### Data for the task

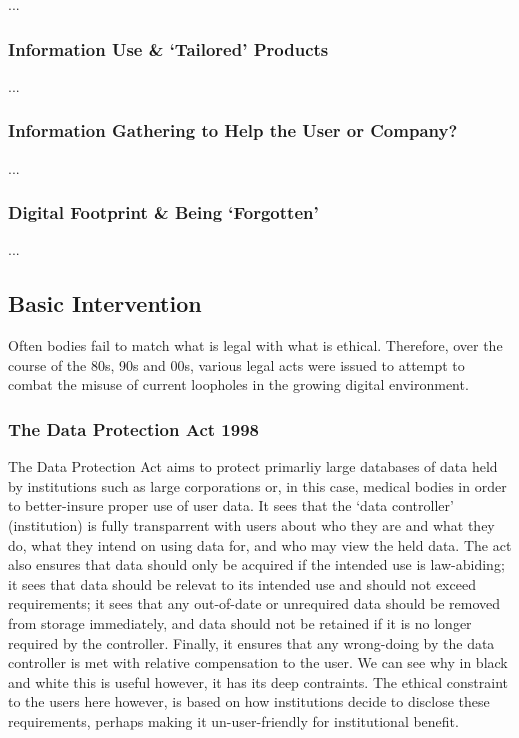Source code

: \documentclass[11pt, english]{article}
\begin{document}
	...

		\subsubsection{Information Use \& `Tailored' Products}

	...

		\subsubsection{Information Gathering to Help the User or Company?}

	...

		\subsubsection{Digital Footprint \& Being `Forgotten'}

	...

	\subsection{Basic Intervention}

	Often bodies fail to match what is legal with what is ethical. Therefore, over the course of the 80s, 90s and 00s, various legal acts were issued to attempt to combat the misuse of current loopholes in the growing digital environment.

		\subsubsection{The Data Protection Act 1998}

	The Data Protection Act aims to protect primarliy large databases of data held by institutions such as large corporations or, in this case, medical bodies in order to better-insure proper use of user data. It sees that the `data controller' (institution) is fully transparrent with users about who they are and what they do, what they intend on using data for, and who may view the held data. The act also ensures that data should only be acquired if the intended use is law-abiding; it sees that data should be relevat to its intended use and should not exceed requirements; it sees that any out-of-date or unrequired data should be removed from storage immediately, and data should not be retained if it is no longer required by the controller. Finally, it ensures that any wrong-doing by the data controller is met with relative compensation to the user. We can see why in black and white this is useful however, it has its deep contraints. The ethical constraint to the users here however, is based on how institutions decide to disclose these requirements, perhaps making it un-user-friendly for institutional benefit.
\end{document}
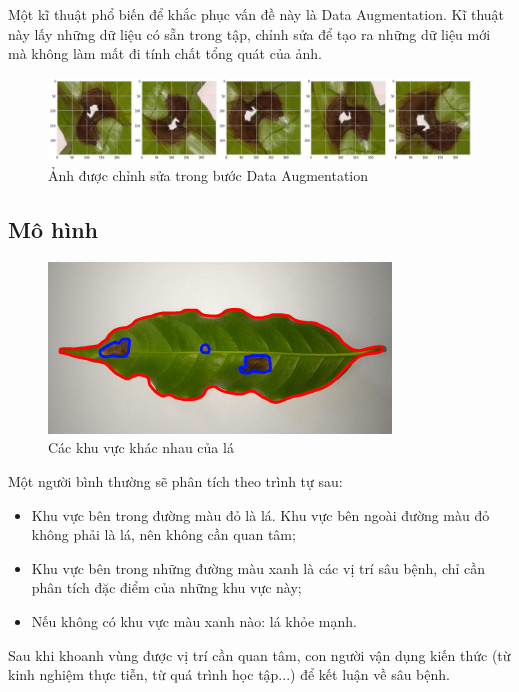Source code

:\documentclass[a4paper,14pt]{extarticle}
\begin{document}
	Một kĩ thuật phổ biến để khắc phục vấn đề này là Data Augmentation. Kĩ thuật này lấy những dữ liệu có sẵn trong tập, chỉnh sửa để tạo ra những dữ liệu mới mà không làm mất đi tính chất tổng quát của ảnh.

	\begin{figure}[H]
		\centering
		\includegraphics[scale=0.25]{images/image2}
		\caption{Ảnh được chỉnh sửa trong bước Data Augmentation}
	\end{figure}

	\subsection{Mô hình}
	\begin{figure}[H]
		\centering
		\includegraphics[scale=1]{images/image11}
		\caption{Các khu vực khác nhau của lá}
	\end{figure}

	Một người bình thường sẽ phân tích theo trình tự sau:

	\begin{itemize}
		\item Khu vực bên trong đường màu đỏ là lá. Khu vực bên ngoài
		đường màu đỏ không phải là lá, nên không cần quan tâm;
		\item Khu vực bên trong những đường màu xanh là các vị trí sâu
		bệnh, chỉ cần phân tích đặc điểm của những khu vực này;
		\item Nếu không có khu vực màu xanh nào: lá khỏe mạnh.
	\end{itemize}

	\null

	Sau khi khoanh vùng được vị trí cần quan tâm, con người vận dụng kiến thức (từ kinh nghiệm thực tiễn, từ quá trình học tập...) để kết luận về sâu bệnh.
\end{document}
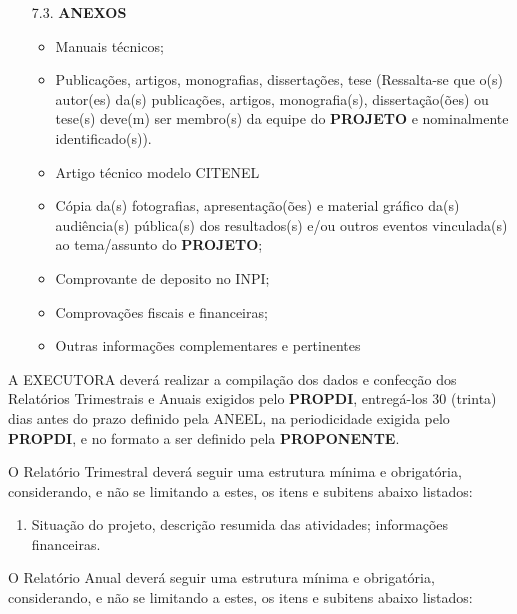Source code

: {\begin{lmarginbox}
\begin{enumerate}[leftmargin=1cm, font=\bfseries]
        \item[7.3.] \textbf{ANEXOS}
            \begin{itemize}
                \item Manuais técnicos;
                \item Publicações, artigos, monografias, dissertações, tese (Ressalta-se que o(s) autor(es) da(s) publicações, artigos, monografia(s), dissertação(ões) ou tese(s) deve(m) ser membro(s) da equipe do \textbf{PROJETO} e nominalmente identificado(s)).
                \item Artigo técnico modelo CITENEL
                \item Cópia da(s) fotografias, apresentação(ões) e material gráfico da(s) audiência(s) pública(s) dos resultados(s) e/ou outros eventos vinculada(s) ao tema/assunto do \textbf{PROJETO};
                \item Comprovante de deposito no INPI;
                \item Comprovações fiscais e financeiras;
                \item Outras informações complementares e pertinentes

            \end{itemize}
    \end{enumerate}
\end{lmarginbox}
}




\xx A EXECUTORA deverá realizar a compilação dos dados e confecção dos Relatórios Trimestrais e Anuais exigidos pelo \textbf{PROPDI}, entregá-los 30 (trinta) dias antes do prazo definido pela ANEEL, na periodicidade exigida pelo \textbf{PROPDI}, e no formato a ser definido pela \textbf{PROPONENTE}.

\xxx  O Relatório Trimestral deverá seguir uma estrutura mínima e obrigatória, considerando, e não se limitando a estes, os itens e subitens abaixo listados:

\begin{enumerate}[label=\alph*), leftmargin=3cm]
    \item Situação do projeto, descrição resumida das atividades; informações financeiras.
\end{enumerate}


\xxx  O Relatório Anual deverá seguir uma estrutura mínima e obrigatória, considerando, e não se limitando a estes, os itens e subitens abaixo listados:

######

Work instruction:
Transcribe all the records above word for word, without their images.

Answer to this problem:
Source code

: \documentclass[11pt, english]{article}
\begin{document}
	...

		\subsubsection{Information Use \& `Tailored' Products}

	...

		\subsubsection{Information Gathering to Help the User or Company?}

	...

		\subsubsection{Digital Footprint \& Being `Forgotten'}

	...

	\subsection{Basic Intervention}

	Often bodies fail to match what is legal with what is ethical. Therefore, over the course of the 80s, 90s and 00s, various legal acts were issued to attempt to combat the misuse of current loopholes in the growing digital environment.

		\subsubsection{The Data Protection Act 1998}

	The Data Protection Act aims to protect primarliy large databases of data held by institutions such as large corporations or, in this case, medical bodies in order to better-insure proper use of user data. It sees that the `data controller' (institution) is fully transparrent with users about who they are and what they do, what they intend on using data for, and who may view the held data. The act also ensures that data should only be acquired if the intended use is law-abiding; it sees that data should be relevat to its intended use and should not exceed requirements; it sees that any out-of-date or unrequired data should be removed from storage immediately, and data should not be retained if it is no longer required by the controller. Finally, it ensures that any wrong-doing by the data controller is met with relative compensation to the user. We can see why in black and white this is useful however, it has its deep contraints. The ethical constraint to the users here however, is based on how institutions decide to disclose these requirements, perhaps making it un-user-friendly for institutional benefit.
\end{document}
Source code

:\documentclass[a4paper,14pt]{extarticle}
\begin{document}
	Một kĩ thuật phổ biến để khắc phục vấn đề này là Data Augmentation. Kĩ thuật này lấy những dữ liệu có sẵn trong tập, chỉnh sửa để tạo ra những dữ liệu mới mà không làm mất đi tính chất tổng quát của ảnh.

	\begin{figure}[H]
		\centering
		\includegraphics[scale=0.25]{images/image2}
		\caption{Ảnh được chỉnh sửa trong bước Data Augmentation}
	\end{figure}

	\subsection{Mô hình}
	\begin{figure}[H]
		\centering
		\includegraphics[scale=1]{images/image11}
		\caption{Các khu vực khác nhau của lá}
	\end{figure}

	Một người bình thường sẽ phân tích theo trình tự sau:

	\begin{itemize}
		\item Khu vực bên trong đường màu đỏ là lá. Khu vực bên ngoài
		đường màu đỏ không phải là lá, nên không cần quan tâm;
		\item Khu vực bên trong những đường màu xanh là các vị trí sâu
		bệnh, chỉ cần phân tích đặc điểm của những khu vực này;
		\item Nếu không có khu vực màu xanh nào: lá khỏe mạnh.
	\end{itemize}

	\null

	Sau khi khoanh vùng được vị trí cần quan tâm, con người vận dụng kiến thức (từ kinh nghiệm thực tiễn, từ quá trình học tập...) để kết luận về sâu bệnh.
\end{document}
Source code

: {\begin{lmarginbox}
\begin{enumerate}[leftmargin=1cm, font=\bfseries]
        \item[7.3.] \textbf{ANEXOS}
            \begin{itemize}
                \item Manuais técnicos;
                \item Publicações, artigos, monografias, dissertações, tese (Ressalta-se que o(s) autor(es) da(s) publicações, artigos, monografia(s), dissertação(ões) ou tese(s) deve(m) ser membro(s) da equipe do \textbf{PROJETO} e nominalmente identificado(s)).
                \item Artigo técnico modelo CITENEL
                \item Cópia da(s) fotografias, apresentação(ões) e material gráfico da(s) audiência(s) pública(s) dos resultados(s) e/ou outros eventos vinculada(s) ao tema/assunto do \textbf{PROJETO};
                \item Comprovante de deposito no INPI;
                \item Comprovações fiscais e financeiras;
                \item Outras informações complementares e pertinentes

            \end{itemize}
    \end{enumerate}
\end{lmarginbox}
}




\xx A EXECUTORA deverá realizar a compilação dos dados e confecção dos Relatórios Trimestrais e Anuais exigidos pelo \textbf{PROPDI}, entregá-los 30 (trinta) dias antes do prazo definido pela ANEEL, na periodicidade exigida pelo \textbf{PROPDI}, e no formato a ser definido pela \textbf{PROPONENTE}.

\xxx  O Relatório Trimestral deverá seguir uma estrutura mínima e obrigatória, considerando, e não se limitando a estes, os itens e subitens abaixo listados:

\begin{enumerate}[label=\alph*), leftmargin=3cm]
    \item Situação do projeto, descrição resumida das atividades; informações financeiras.
\end{enumerate}


\xxx  O Relatório Anual deverá seguir uma estrutura mínima e obrigatória, considerando, e não se limitando a estes, os itens e subitens abaixo listados:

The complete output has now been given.